Coates’s marches were justly famous and immensely popular. Wilson realises all their ebullient swagger. From the London Again Suite there is ‘Oxford Street’ with tunes that easily rival the perhaps better known ‘Knightsbridge’ March from the earlier London Suite. And I was delighted that Wilson had chosen to include one of the less familiar marches, and one of my favourites, the stirring Television March composed for the resumption of TV broadcasting on June 8th 1946 after the privations of World War II.
Dance music was a favourite Coates musical form and the waltz one of his favoured dance rhythms. They abound in this album in memorable tunefulness – from the lilting charm of ‘At the Dance’ from the early Summer Days Suite to the glitter and sophistication of ‘Mayfair’, the London Again waltz, and the sweep and glamour of the Concert Valse, Footlights.
Those that disparage light music and Coates’s work in particular, might like to examine the composer’s Cinderella for this extended piece, some 16 minutes long, is really a tone poem relating the fairy story with great wit and style.
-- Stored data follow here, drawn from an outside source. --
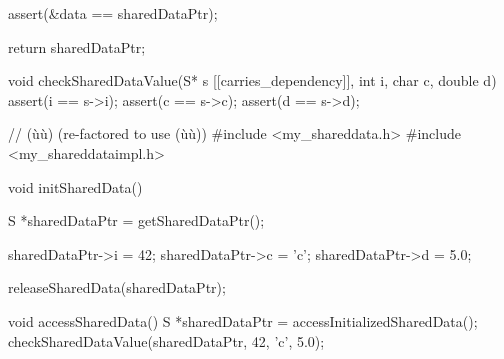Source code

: \begin{emcppslisting}
{    assert(&data == sharedDataPtr);                                             
                                                                                
    return sharedDataPtr;                                                       
}  

void checkSharedDataValue(S*     s [[carries_dependency]],                      
                          int    i,                                             
                          char   c,                                             
                          double d)                                             
{                                                                               
    assert(i == s->i);                                                          
    assert(c == s->c);                                                          
    assert(d == s->d);                                                          
}    
\end{emcppslisting}
\newpage%
\begin{emcppslisting}
// (ù{}ù) (re-factored to use (ù{}ù))                              
#include <my_shareddata.h>                                                      
#include <my_shareddataimpl.h>                                                  
                                                                                
void initSharedData()                                                           
{                                                                               
    S *sharedDataPtr = getSharedDataPtr();                                      
                                                                                
    sharedDataPtr->i = 42;                                                      
    sharedDataPtr->c = 'c';                                                     
    sharedDataPtr->d = 5.0;                                                     
                                                                                
    releaseSharedData(sharedDataPtr);                                           
}                                                                               
                                                                                
void accessSharedData()                                                         
{                                                                               
    S *sharedDataPtr = accessInitializedSharedData();                           
    checkSharedDataValue(sharedDataPtr, 42, 'c', 5.0);                          
}       
\end{emcppslisting}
Coates begins by suggesting, with a solo clarinet and hesitant, quivering strings, the beauty and essential goodness and humility of Cinderella. This is writing quite removed from the norm of light music. Grotesque sardonic material suggests the excitement of the ugly sisters preparing for the ball. You hear Cinderella’s sighs that she will be unable to go herself. Later, a series of waltzes delineates the progress of the story at the ball: a tender waltz for the romantic meeting between Prince Charming and Cinderella and a glamorous excited waltz for their ecstatic dancing, before twelve tam-tam crashes signal both midnight and the end of Cinderella’s golden dream. Eric Coates and John Wilson make Cinderella’s dejection and despair quite palpable in the work’s most touching episode. But hilarity follows as Coates has the Ugly Sisters trying on the glass slipper before the romantic conclusion..
The Selfish Giant, another of Eric Coates phantasies, is based on the Oscar Wilde story of a lonely giant whose garden is in perpetual winter. It is only when he opens his heart and lets the children in to play that Spring can enter. Again Coates’ music is magical in its colour and characterisation and, of course, wonderfully melodious.
Sweet tuneful nostalgic delight – a must for Eric Coates admirers.